As part of our celebration of America at 250, we’ve started a weekly newsletter by historian Jonathan Horn. Learn what happened this week in American history, why it matters, and what else you should see and read in The Free Press and beyond. This week, Jonathan looks at how John Adams paved the way for independence in the Continental Congress. To get this newsletter in your inbox every week, sign up here. —The Editors
Even a man of George Washington’s stature couldn’t escape one of the more annoying features of modern life: meetings. Worried as he was to leave his army in New York City amid reports of thousands of British reinforcements, including German troops, on the move (see our earlier newsletter), the general couldn’t turn down an “invitation” 250 years ago this week from the Continental Congress to confer in Philadelphia.
It didn’t take many visits to the brick state house where Congress convened in the City of Brotherly Love for Washington to complain about delegates “still feeding themselves upon the dainty food of reconciliation” and moving too slowly toward a declaration of independence from Great Britain. As it turned out, events were moving faster than Washington perceived, thanks in large measure to a series of maneuvers orchestrated by Massachusetts delegate John Adams.

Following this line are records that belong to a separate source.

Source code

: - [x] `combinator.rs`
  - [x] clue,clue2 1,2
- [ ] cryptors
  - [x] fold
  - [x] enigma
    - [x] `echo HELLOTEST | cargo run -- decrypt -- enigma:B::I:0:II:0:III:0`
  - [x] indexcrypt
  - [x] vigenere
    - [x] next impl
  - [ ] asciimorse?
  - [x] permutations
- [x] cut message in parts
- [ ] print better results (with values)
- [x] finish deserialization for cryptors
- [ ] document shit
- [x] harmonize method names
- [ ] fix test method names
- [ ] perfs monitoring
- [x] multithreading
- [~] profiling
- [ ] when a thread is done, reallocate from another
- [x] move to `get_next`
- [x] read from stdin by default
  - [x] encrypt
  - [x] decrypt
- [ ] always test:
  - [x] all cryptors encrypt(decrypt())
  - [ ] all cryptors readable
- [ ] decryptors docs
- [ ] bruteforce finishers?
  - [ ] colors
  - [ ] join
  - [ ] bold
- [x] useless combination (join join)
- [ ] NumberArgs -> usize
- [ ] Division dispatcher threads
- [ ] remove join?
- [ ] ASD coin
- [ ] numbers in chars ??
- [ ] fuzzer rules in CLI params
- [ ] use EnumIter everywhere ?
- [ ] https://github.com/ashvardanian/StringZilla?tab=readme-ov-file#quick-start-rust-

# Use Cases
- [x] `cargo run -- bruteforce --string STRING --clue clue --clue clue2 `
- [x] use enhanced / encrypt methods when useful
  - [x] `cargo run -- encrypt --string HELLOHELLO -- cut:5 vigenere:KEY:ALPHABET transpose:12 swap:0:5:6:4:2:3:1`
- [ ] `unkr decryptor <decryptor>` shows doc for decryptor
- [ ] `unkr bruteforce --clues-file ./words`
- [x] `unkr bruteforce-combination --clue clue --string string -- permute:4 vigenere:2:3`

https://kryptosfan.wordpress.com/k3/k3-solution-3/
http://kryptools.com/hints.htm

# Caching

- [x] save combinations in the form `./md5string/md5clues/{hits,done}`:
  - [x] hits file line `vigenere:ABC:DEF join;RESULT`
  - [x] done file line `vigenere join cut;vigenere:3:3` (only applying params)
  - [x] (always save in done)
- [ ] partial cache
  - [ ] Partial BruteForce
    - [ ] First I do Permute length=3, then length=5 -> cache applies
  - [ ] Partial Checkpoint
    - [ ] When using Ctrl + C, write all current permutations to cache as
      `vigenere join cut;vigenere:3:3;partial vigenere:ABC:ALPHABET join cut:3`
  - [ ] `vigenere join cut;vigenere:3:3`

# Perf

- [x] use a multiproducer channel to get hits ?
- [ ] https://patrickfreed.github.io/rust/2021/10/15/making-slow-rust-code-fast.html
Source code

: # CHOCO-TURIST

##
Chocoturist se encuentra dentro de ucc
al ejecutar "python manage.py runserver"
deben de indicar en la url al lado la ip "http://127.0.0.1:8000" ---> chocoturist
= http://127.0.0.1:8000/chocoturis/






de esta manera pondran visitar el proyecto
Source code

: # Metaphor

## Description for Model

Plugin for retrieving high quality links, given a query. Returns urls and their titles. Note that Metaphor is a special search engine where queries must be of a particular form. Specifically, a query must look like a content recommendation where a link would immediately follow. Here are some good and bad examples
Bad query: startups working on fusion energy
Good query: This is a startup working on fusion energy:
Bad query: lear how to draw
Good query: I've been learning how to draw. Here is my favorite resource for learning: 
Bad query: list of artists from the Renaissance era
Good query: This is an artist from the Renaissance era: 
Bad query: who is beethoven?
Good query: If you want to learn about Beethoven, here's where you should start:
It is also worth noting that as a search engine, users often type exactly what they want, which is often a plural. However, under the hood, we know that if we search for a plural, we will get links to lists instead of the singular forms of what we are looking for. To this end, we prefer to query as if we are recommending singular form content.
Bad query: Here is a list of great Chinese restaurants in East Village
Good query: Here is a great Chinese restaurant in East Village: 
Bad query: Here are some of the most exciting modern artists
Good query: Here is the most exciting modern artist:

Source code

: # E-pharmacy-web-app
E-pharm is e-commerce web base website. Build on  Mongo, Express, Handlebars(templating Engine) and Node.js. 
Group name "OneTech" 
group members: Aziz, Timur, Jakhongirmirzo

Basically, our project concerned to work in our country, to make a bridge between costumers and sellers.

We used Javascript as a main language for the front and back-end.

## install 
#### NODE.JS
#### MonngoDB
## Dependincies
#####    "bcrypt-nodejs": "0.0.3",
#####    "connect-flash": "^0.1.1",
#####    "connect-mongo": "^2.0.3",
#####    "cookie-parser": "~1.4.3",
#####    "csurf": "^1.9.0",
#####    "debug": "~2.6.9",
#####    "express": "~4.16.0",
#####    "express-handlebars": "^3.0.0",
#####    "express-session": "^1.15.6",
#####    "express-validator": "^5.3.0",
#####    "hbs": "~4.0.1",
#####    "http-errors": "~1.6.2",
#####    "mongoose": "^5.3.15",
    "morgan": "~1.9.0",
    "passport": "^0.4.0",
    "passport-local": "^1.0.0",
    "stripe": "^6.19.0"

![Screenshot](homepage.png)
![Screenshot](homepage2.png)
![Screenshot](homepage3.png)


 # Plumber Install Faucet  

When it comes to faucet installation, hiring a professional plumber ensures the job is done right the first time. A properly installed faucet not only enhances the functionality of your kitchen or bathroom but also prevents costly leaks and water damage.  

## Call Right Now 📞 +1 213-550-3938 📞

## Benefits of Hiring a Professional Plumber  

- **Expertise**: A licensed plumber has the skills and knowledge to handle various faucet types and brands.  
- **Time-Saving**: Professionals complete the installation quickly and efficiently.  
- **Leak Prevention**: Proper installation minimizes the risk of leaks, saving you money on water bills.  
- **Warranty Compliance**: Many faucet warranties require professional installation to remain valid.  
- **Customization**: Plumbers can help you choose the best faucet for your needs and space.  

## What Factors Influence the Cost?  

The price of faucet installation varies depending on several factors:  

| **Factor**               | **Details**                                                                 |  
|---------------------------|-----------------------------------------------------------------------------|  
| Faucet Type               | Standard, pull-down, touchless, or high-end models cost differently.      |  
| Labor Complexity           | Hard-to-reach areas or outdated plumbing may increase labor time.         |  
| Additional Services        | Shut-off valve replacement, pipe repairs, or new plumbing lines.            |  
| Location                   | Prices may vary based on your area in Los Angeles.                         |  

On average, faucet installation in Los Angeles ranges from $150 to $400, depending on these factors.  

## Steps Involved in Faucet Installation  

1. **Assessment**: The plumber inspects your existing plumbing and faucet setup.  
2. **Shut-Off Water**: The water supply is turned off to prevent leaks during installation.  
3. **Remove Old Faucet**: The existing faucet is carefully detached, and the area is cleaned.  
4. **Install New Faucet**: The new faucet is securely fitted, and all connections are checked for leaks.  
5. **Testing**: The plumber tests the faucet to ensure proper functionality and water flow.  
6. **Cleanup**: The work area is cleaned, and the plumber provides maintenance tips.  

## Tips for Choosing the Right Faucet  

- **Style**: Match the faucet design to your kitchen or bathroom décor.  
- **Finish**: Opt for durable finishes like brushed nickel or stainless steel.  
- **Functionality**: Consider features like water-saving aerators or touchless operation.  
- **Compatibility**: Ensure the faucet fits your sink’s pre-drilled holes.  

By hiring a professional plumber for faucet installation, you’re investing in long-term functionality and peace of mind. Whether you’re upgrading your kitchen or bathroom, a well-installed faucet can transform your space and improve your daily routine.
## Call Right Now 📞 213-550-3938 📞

The plan had come together the previous week when Adams and his allies in Congress introduced a resolution advising all 13 colonies to put in place governments “sufficient to the exigencies of their affairs.” Seemingly harmless, the measure passed the chamber easily on May 10, 1776. Only then did Adams come forward with a proposal for adding a preamble that revealed what he really intended the resolution to accomplish. The text included this line: “It is necessary that the exercise of every kind of authority under the said crown should be totally suppressed, and all the powers of government exerted under the authority of the people of the colonies.” When affixed to the resolution, it was a call for all the colonies to eradicate every last vestige of loyalty to George III and set up governments deriving their power from the people alone.